Cyberattacks are on the rise and every individual and business can become a victim. To combat the threat of a cyberattack, companies are investing huge capital in securing their own on-premises infrastructure and data. But there are several ways a company can be attacked — some you may not even be considering. For example, third-party security vulnerabilities caused by lapses from your vendors and service providers can be a huge problem.
Businesses while planning their security strategy and performing other security checks such as auditing, log management, maintenance, and support do not always extend these best measures to their third-party associates. Cybercriminals are targeting this weakness and are victimizing companies. It is essential to include the potential for third-party security vulnerabilities in all of your security strategies.
Here are some of the top measures to identify, tackle, and mitigate potential third-party security vulnerabilities.
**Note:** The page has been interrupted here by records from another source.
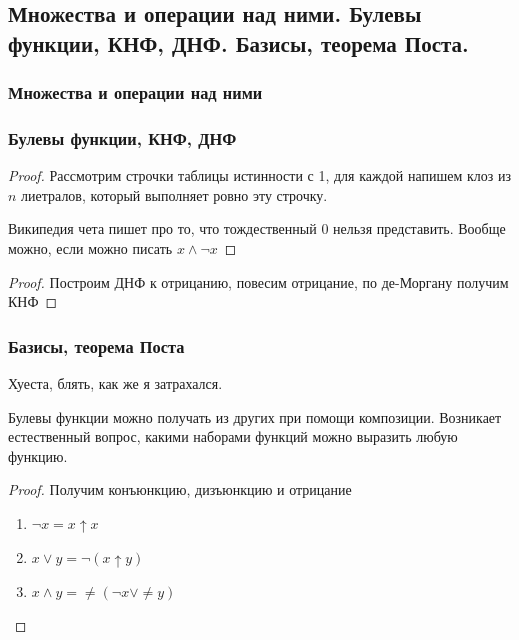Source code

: \subsection{Множества и операции над ними. Булевы функции, КНФ, ДНФ. Базисы, теорема Поста.}

\subsubsection{Множества и операции над ними}

\subsubsection{Булевы функции, КНФ, ДНФ}
\begin{proof}
	Рассмотрим строчки таблицы истинности с 1, для каждой напишем клоз из $n$ лиетралов, который выполняет ровно эту строчку.
	
	Википедия чета пишет про то, что тождественный 0 нельзя представить. Вообще можно, если можно писать $x \wedge \neg x$
\end{proof}

\begin{proof}
	Построим ДНФ к отрицанию, повесим отрицание, по де-Моргану получим КНФ 
\end{proof}

\subsubsection{Базисы, теорема Поста}

Хуеста, блять, как же я затрахался. 

Булевы функции можно получать из других при помощи композиции. Возникает естественный вопрос, какими наборами функций можно выразить любую функцию.

\begin{proof}
	Получим конъюнкцию, дизъюнкцию и отрицание
	\begin{enumerate}
		\item $\neg x = x \uparrow x$
		\item $x \vee y = \neg (x \uparrow y)$
		\item $x \wedge y = \neq (\neg x \vee \neq y)$
	\end{enumerate}
\end{proof}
Third-party vendors and service providers usually have access to confidential and sensitive data of an organization they are working with. Although data privacy and confidentiality is a part of the service agreements, often an organization cannot affirm that their data is safe with their vendors and service providers
An organization cannot be 100 percent sure how their valuable data is being safeguarded by their third-party associates. Therefore, it is very important for an organization to know where the data resides and what data can be accessed by vendors and service providers. Organizations can then take proper security measures to protect their shared data.
Vendor and third-party agreement or contract management is a challenging aspect for every organization. Organizations need to focus on all the key areas with respect to cost, security, social impacts, dependencies, infrastructure, support, and operations.
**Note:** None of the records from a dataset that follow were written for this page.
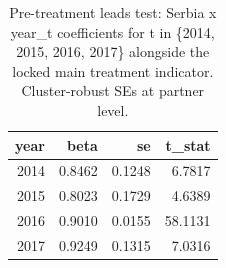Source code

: \begin{table}
\caption{Pre-treatment leads test: Serbia x year\_t coefficients for t in \{2014, 2015, 2016, 2017\} alongside the locked main treatment indicator. Cluster-robust SEs at partner level.}
\label{tbl:ch5-leads-test}
\begin{tabular}{rrrr}
\toprule
year & beta & se & t\_stat \\
\midrule
2014 & 0.8462 & 0.1248 & 6.7817 \\
2015 & 0.8023 & 0.1729 & 4.6389 \\
2016 & 0.9010 & 0.0155 & 58.1131 \\
2017 & 0.9249 & 0.1315 & 7.0316 \\
\bottomrule
\end{tabular}
\end{table}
First, you must make sure every vendor agreement or contract has the price and payment for the services offered. The size and scope need to be very clearly defined to avoid unwanted billing hikes. All your proprietary and confidential information must be clearly categorized and access rights to an organization’s data must be properly documented. Also make sure that you will be immediately informed of any future changes in the vendor’s or service provider’s security infrastructure.
One of the most common assumptions among various organizations is to have a different security strategy for internal and external resources. Most companies focus on securing the resources, infrastructure, and data that are within their perimeter and often overlook the third-party vendors.
Although these third-party associates reside outside the company’s perimeter, they still must be treated as an integral part of the company’s security infrastructure. Although the infrastructure and operations are taken care of by the third-party service providers, it is every organization’s responsibility to include all the external vendors and service providers in the organization’s security strategy. Having a common plan enables organizations to have a common monitoring platform, ease of management, and maintenance.
A service agreement is made when a company agrees to a deal with an external service provider or a vendor for any service. The service agreement includes all the privacy and security-related aspects, which the vendor needs to adhere to. However, not all of security policies and safety measures are implemented fully by service providers — they, like you, are looking to save costs wherever possibile. It is the responsibility of the organizations to thoroughly administer external vendors.
Companies also need to set up a separate team or department depending on the volume of external services being used to manage all the vendors. Vendor management can be guided by the legal, finance, and compliance department of the companies. The assigned or designated team needs to make sure that all the signed policies are being followed by the third-party vendors.
Having a single sign-on solution (SSO) can be very beneficial in the identity and access management process in an organization. Having an SSO will ensure there is uniformity in the user login and access control. This can also be used to ensure timely updates in passwords, multifactor authentication, and other security aspects that will remain constant across an organization and with the external vendors.
Companies must tie up with a secure SSO provider and ensure that all users and processes are secured. These SSO solutions can be integrated with the organizations existing security strategy to mitigate the risk of human errors in losing credentials. They also increase efficiency along with security.
Endpoints are often the weak links in an organization and can be easily used as a means of intrusion by cybercriminals. Having a proper endpoint security plan with external vendors is an absolute essential. Companies need to ensure that the endpoint security has been properly deployed to the core even with the external vendors.
Cyberattacks and data breaches are inevitable. And so is data loss caused by software or hardware problems or outages — yours and your third-party associates. Therefore, it is essential for companies to be prepared with a backup plan in case things go southward — even if the problems are caused by a problem from your third-party associates.
Also, companies need to make sure to have all confidential and business-critical data backed up to continue operations in case of a potential breach or data loss.
A fully mature, functional, clear, and secure approach to managing your vendors and service providers greatly helps in avoiding third-party security vulnerabilities. When searching for an external vendor or a service provider, companies must try to enforce the principle of least privilege in order to avoid the possible security-related issues. Achieving a complete level of trust with all the third-party vendors might not be practically possible, but having proper measures in place can ensure safety.